Behavior Data Intelligence May Reveal More About Risk Than Credit History, IT News, AND CIO

By Rangarajan Vasudevan

Business credit continues to be strongly linked to vintage and past credit history. In a world disrupted by the pandemic, this is no longer enough since past models are no longer predictive of future performance. In fact, what matters most is behavior now.

Before Covid (BC) and After Covid (AC)

Commercial loans have been relationship-driven since the early days. Regulatory mandates on information sharing as part of due diligence have indeed brought order to decision making. However, as with interpersonal relationships, it takes time and effort to build trust and access unregulated information that is also crucial for lenders to make more precise decisions about who to lend and how much. Although credit bureaus have helped fill the information gap over the past two decades, they have only increased the reliance of lending decisions on the particular slice of information arising from the history. credit.

Unfortunately, for borrowing from the mutual fund industry, past credit performance is not predictive of future credit performance. Add a pandemic of such epic proportions that the passage of time is itself split into the “Before Covid” (BC) and “After Covid” (AC) eras (witness to Kotak Mahindra Bank’s annual report FY20). What we get is the scenario where financial institutions end up with credit decision models that have little value in the AC era since all of their accumulated knowledge is from the BC era. Plus, given that the AC era has only emerged recently, there isn’t much proper credit history to build on again.

New models

As businesses begin to move away from the more traditional principles and practices of collecting information on customer behavior. In this post-pandemic AC era, the need of the hour is for new credit decision and risk assessment models that incorporate an understanding of a client’s business that goes beyond their use of facilities. previous credit.

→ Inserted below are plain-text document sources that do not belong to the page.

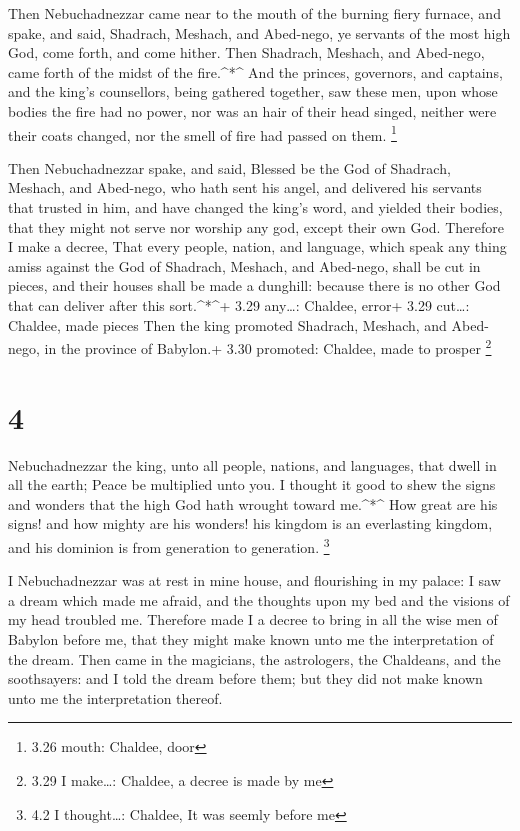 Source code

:  Then Nebuchadnezzar came near to the mouth of the burning
fiery furnace, and spake, and said, Shadrach, Meshach, and Abed-nego, ye
servants of the most high God, come forth, and come hither. Then
Shadrach, Meshach, and Abed-nego, came forth of the midst of the
fire.\^{}*\^{}  And the princes, governors, and captains,
and the king's counsellors, being gathered together, saw these men, upon
whose bodies the fire had no power, nor was an hair of their head
singed, neither were their coats changed, nor the smell of fire had
passed on them. \footnote{3.26 mouth: Chaldee, door}

 Then Nebuchadnezzar spake, and said, Blessed be the God of
Shadrach, Meshach, and Abed-nego, who hath sent his angel, and delivered
his servants that trusted in him, and have changed the king's word, and
yielded their bodies, that they might not serve nor worship any god,
except their own God.  Therefore I make a decree, That
every people, nation, and language, which speak any thing amiss against
the God of Shadrach, Meshach, and Abed-nego, shall be cut in pieces, and
their houses shall be made a dunghill: because there is no other God
that can deliver after this sort.\^{}*\^{}+ 3.29 any\ldots: Chaldee,
error+ 3.29 cut\ldots: Chaldee, made pieces  Then the king
promoted Shadrach, Meshach, and Abed-nego, in the province of Babylon.+
3.30 promoted: Chaldee, made to prosper \footnote{3.29 I make\ldots:
  Chaldee, a decree is made by me}

\hypertarget{section-3}{%
\section{4}\label{section-3}}

 Nebuchadnezzar the king, unto all people, nations, and
languages, that dwell in all the earth; Peace be multiplied unto you.
 I thought it good to shew the signs and wonders that the
high God hath wrought toward me.\^{}*\^{}  How great are his
signs! and how mighty are his wonders! his kingdom is an everlasting
kingdom, and his dominion is from generation to generation. \footnote{4.2
  I thought\ldots: Chaldee, It was seemly before me}

 I Nebuchadnezzar was at rest in mine house, and flourishing
in my palace:  I saw a dream which made me afraid, and the
thoughts upon my bed and the visions of my head troubled me.
 Therefore made I a decree to bring in all the wise men of
Babylon before me, that they might make known unto me the interpretation
of the dream.  Then came in the magicians, the astrologers,
the Chaldeans, and the soothsayers: and I told the dream before them;
but they did not make known unto me the interpretation thereof.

Stressors have varied enormously from sector to sector for a multitude of reasons. For example, the travel and logistics sector is hammered due to a plummeting customer base. The MSME sector as a whole has suffered from declining spending and poor customer recovery from the British Columbia era.

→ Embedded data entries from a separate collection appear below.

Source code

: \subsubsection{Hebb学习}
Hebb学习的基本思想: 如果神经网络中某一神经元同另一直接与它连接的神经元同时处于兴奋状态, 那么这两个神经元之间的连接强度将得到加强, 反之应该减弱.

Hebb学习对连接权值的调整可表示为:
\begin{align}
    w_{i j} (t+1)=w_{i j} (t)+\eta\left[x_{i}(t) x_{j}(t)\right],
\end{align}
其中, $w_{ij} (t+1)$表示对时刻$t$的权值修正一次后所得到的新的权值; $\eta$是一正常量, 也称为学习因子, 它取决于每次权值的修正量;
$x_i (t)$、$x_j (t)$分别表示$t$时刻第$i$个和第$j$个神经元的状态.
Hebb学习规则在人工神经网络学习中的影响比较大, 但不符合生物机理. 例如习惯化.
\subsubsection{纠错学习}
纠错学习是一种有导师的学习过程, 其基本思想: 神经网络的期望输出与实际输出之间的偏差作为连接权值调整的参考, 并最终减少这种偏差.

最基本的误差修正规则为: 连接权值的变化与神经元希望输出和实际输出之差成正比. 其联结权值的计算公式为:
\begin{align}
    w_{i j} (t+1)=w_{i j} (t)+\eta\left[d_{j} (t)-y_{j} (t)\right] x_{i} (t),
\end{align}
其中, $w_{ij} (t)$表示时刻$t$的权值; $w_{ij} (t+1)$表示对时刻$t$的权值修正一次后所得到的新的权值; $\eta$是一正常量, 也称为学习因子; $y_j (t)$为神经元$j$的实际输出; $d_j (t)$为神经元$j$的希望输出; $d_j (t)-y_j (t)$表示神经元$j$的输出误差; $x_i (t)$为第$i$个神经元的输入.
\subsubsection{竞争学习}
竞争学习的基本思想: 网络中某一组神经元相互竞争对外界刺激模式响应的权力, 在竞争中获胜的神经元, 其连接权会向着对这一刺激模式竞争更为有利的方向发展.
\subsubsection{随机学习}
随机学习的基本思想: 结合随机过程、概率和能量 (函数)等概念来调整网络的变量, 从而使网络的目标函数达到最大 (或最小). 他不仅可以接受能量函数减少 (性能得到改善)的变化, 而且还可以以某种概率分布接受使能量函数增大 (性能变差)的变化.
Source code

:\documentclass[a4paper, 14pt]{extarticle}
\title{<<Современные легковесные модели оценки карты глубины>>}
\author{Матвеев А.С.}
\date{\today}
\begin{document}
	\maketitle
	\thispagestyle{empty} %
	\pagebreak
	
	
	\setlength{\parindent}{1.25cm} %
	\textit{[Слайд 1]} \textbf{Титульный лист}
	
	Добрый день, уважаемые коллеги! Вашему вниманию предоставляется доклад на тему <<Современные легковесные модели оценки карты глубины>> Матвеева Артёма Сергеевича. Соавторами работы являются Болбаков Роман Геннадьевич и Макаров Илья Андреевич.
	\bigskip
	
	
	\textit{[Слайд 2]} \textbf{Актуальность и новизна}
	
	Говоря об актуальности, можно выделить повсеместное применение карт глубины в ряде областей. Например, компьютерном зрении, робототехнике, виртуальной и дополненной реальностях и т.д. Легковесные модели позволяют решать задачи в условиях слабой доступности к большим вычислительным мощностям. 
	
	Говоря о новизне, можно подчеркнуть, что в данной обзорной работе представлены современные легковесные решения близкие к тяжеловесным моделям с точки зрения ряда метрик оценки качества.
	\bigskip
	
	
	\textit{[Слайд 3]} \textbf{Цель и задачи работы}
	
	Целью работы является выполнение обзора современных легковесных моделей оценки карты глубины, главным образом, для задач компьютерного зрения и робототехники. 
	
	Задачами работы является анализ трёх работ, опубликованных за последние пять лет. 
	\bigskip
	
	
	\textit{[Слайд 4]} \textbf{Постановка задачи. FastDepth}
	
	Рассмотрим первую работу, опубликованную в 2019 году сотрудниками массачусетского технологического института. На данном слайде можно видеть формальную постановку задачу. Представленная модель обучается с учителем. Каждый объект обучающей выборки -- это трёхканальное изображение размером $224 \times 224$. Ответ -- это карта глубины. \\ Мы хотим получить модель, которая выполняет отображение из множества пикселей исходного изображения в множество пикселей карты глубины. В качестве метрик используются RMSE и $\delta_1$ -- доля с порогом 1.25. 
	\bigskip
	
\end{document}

Business is no longer “business as usual” as expansion plans have been curtailed, reducing the associated need for new credit and postponement of investment projects. The emphasis placed on cost containment highlighted actions relating to the rationalization of the use of working capital. The extent of such a change also varies from industry to industry. Such a business climate favors certain types of credit products which result in an accumulation of specific risks.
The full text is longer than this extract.